RAID1 the disks in the disk array into the same two groups, mirroring each other, when any disk media failure, can take advantage of the data recovery on its mirror, thereby improving the system's fault tolerance. The operation of the data still uses the block after the parallel transmission mode. So RAID 1 not only improves read and write speed, but also strengthens the system's reliability. However, the disadvantage is that the hard disk utilization is low, and the redundancy degree is 50%.
From the above features, RAID 5 focuses on the security of the data, RAID 1 (mirrored disk) in the security of the data is guaranteed by the premise, the emphasis on read and write speed.
The following figure is Microsoft's recommended storage hardware requirements for the Exchange store system.
As we can see, the database files (EDB files and STM files) are placed on the RAID 5 system, and the log file is stored using each storage group RAID 1 policy.
Microsoft is designed to fully improve the performance of the Exchange store. For database files, these files tend to be very large in size, and they need to be read and written very frequently during routine operations. From a security standpoint, database files are far more important than log files. Therefore, the use of RAID 5 system to save data files, can maximize the data security of the file: in the frequent read and write, the check bit to ensure that the data will not error, in the event of a disk hardware failure, can make the system unaffected.
For the log file, readers should recall the role of the log file we talked about in the previous issue: Make the in-memory transaction write to the hard disk as soon as possible. Exchange log files, in the case of recovery from backup tapes, will only be written once and read once in a lifetime. When writing, Exchange Server writes the in-memory data to a log file in 5MB, which occurs when Exchange Server writes the contents of the log to the database. Therefore, we can find that, for the disk system that holds the log file, its read and write pressure is not very large, but requires very fast write speed. The very fast write speed is guaranteed by two points: first, a RAID 1 system with a faster write speed (compared to RAID 5 does not need to calculate the check bit, which saves a lot of time); second, each storage group exclusively has a RAID 1 system (both raid The 1 array is used only to save the log files of the specific storage group, and there is no use for it, so we have reduced the number of fragments on the disk to a minimum. Ideally, each sector of the log file is next to each other, and when the disk is writing data, it does not need to reposition the head because of disk fragmentation, which maximizes write performance.
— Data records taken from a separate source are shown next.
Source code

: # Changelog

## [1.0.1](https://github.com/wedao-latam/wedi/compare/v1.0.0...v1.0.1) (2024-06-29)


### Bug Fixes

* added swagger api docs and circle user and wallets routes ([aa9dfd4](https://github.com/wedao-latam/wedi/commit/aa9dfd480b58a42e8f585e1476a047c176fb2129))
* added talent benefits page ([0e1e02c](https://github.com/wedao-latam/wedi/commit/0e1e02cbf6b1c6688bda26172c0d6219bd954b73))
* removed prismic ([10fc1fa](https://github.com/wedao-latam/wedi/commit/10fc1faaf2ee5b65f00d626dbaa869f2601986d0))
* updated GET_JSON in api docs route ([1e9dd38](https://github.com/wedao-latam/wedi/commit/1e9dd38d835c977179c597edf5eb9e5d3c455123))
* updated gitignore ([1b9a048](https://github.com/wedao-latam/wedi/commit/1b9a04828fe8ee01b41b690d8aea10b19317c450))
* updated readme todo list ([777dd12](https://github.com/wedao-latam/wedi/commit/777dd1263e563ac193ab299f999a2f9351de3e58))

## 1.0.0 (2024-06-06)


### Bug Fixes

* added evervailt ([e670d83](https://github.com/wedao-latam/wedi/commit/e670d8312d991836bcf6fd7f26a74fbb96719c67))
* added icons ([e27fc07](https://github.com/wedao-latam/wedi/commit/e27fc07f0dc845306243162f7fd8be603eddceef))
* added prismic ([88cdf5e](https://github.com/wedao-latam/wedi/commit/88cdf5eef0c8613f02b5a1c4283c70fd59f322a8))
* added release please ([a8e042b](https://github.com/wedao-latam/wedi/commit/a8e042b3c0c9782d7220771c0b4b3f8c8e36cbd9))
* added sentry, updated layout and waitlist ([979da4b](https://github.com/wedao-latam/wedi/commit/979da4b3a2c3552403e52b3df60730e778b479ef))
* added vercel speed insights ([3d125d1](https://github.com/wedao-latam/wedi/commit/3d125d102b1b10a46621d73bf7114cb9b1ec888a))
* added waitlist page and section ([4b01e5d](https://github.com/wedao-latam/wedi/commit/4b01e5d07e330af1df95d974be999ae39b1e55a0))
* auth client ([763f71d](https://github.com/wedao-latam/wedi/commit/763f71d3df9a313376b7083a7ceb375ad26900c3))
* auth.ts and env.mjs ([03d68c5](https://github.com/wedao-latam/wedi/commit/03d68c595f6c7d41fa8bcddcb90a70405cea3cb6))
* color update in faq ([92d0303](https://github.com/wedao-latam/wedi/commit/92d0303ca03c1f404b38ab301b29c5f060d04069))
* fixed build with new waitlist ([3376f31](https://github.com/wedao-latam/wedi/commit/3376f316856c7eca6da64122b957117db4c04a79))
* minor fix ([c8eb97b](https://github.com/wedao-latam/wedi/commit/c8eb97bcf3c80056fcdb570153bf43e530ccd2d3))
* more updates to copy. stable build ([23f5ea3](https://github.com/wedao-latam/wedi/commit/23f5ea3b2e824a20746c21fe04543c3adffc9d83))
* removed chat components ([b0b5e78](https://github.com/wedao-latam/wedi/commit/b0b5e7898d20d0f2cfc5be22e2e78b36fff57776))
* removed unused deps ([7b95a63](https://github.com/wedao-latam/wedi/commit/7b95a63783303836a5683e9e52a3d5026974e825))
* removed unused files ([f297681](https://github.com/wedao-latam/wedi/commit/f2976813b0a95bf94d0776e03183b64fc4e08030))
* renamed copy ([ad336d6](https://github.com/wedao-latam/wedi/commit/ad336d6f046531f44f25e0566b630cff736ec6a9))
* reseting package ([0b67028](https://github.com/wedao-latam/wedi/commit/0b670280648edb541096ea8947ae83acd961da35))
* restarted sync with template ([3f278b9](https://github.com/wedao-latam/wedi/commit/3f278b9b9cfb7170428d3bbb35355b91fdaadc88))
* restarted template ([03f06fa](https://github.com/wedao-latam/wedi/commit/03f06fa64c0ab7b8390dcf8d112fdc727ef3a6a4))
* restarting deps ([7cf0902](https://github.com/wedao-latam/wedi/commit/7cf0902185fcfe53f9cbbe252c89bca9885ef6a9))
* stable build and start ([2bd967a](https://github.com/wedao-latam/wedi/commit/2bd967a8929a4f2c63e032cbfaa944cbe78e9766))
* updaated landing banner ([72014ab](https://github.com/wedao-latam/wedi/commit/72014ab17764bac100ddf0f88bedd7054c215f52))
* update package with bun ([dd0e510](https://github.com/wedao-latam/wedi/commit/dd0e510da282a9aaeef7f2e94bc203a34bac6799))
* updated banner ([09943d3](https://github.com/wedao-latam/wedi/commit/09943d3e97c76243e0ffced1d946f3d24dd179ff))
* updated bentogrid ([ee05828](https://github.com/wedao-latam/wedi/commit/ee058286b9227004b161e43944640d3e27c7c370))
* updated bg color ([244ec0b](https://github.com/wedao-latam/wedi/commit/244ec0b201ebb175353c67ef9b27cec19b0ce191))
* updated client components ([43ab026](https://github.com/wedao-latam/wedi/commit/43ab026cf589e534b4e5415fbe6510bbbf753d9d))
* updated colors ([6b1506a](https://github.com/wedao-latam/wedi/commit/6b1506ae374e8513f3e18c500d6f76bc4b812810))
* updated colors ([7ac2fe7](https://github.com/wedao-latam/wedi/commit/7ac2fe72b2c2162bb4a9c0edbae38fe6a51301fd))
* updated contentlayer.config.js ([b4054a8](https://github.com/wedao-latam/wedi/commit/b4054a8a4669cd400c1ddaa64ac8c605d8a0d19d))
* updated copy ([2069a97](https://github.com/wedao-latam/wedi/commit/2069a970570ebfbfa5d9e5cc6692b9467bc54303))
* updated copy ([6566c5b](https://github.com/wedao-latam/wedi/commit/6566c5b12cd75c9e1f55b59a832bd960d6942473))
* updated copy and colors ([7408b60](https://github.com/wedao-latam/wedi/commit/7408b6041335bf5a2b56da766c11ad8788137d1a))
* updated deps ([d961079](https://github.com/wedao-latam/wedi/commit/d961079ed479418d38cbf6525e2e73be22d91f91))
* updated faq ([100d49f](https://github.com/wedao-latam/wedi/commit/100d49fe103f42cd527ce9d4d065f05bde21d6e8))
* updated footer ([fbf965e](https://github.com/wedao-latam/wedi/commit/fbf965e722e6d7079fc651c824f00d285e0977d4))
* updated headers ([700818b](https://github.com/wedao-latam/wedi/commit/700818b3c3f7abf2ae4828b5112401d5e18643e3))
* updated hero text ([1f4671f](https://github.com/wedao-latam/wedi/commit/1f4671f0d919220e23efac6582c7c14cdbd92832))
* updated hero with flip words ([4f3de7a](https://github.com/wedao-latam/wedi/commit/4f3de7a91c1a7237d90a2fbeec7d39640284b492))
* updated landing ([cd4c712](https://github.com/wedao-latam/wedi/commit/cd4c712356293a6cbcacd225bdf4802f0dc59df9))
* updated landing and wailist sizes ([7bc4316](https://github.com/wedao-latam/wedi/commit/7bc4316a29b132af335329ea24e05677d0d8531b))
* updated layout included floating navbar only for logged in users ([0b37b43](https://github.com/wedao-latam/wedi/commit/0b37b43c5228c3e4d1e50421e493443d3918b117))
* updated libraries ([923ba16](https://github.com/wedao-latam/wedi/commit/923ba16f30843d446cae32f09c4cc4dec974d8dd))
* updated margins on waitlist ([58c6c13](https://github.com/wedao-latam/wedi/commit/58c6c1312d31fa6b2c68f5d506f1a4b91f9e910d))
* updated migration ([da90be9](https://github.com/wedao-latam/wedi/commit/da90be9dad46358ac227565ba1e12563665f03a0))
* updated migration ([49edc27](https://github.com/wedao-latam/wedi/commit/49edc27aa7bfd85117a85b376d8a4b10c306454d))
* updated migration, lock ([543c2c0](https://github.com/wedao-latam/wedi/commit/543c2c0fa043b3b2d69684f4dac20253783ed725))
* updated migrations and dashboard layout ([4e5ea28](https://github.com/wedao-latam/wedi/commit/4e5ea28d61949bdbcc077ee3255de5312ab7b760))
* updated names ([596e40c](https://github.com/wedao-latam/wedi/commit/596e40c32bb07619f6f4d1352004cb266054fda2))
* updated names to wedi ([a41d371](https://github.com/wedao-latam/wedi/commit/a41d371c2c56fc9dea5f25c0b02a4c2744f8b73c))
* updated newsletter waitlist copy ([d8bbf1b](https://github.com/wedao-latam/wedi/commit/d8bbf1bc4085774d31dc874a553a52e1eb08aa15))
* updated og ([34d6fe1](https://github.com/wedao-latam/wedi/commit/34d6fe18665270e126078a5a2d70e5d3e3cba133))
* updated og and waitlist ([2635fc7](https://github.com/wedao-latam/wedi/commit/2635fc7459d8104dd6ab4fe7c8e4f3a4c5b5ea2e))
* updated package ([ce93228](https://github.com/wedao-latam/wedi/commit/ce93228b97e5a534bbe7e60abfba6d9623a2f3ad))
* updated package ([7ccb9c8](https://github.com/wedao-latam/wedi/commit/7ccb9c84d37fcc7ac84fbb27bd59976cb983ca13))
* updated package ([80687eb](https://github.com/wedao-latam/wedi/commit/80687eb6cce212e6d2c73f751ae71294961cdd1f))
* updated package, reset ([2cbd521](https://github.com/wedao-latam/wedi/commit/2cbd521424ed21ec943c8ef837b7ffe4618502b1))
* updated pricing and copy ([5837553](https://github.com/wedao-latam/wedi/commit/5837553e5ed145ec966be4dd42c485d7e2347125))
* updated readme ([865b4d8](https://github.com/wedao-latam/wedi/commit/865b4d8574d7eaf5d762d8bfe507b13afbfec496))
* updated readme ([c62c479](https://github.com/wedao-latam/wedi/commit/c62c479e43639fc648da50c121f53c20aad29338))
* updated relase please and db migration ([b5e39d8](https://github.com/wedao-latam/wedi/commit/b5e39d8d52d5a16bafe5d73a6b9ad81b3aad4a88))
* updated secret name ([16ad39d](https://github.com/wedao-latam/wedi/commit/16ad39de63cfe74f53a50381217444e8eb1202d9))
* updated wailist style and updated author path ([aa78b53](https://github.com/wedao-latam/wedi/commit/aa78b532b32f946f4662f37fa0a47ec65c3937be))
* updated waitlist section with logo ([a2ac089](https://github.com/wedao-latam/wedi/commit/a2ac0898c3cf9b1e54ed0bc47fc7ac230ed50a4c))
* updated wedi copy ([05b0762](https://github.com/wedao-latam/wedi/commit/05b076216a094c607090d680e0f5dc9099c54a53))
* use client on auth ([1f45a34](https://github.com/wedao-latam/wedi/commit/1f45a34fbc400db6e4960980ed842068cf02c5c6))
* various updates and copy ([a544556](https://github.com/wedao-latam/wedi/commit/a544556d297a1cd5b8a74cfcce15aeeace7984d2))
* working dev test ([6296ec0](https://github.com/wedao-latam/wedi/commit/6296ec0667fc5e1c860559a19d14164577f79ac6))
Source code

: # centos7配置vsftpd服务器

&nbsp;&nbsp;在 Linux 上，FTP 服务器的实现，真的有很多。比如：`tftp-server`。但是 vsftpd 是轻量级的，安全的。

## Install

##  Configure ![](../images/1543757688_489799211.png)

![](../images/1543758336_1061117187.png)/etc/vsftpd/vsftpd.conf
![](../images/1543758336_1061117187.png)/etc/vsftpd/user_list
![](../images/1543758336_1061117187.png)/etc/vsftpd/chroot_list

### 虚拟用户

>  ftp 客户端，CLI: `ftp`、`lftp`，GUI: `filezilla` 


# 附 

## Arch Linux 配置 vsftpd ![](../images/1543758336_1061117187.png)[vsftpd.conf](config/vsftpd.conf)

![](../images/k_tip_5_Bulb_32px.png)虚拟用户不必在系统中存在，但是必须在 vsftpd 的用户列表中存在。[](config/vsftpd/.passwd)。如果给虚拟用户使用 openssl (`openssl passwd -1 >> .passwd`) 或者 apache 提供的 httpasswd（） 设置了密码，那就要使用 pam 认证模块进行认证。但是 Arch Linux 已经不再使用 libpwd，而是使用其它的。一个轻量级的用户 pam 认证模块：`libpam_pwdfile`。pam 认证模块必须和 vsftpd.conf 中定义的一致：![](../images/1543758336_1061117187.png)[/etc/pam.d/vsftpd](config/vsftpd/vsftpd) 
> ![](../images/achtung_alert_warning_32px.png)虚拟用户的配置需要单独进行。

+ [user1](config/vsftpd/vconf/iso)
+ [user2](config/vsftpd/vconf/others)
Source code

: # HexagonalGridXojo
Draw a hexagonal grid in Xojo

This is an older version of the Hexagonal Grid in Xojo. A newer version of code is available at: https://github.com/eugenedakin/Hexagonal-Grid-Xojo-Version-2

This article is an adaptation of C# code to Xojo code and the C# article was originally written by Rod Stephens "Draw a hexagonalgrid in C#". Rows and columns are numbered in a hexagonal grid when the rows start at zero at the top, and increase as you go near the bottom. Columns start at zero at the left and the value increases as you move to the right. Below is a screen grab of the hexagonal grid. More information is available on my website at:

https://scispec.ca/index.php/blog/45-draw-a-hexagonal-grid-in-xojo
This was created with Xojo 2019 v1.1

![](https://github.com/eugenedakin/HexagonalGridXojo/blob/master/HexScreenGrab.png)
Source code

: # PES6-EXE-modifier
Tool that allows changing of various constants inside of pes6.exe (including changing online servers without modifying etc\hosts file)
After determining the type of disk, we need to plan what size of disk to use. The disk space capacity of the RAID 5 system that holds the database files is determined by the actual number of mailboxes and the size of the mailbox. However, there is a certain amount of free space to be left on this basis. We take 300 users of the enterprise, for example, each user's mailbox size is 100M. Theoretically, the mailbox store has a maximum space footprint of 300*100m, or 30GB. In fact, we also need to consider the following factors:
First: Delete item's retention time. Generally on Exchange Server, we will set the amount of time that deleted messages remain on the server (Store->limit->deletion Settings). This makes it easy for users to restore deleted messages back. The backup structure of Exchange server determines that it is difficult to recover a single message, so setting the delete item retention time can help restore information that was mistakenly deleted. This time is usually set at about 15 days to 30 days. We need to be aware that once this setting is turned on, all deleted messages will not be erased in the database immediately, so this setting takes up a certain amount of disk space. If you set the delete item retention time to 15 days, we need to estimate the number and size of messages deleted by each user over the two-week period for further planning. If set to 15 days, in conservative cases, the number of deleted messages is 30% to 50% of the mailbox. Usually such estimates are inaccurate, if we want to master the dynamics of each mailbox on the server, you can use a product called "Quest Reports", this web-based program will give the administrator a detailed dynamic report of each mailbox capacity. The company's website is: http://www.quest.com/messagestats/
Second: The amount of space required for database maintenance. In our offline fragmentation of the Exchange Server database (Offline defrag), for a database file of size 20GB (EDB file plus STM file), we need an additional 20GB of space to hold the fragmented database files. In addition, when a database repair is required, usually we will make a backup on the server, these space, also need to consider.
Therefore, the capacity of the RAID 5 system that holds the database files is typically 1.5 to twice times the capacity of the number of mailboxes * users.
The size of the log file's disk space is determined by the period of full backup (the system automatically clears the log file when a full backup is made). If the enterprise makes a full backup every week, the log file disk space must be at least one week to produce the log file (this capacity also needs to be accommodated, given the unexpected factors such as a possible failure of the backup, a tape drive failure, and so on). Typically, we can make a mirrored array of 18GB SCSI disks, and then dynamically adjust the time of the full backup based on the growth rate of the log files.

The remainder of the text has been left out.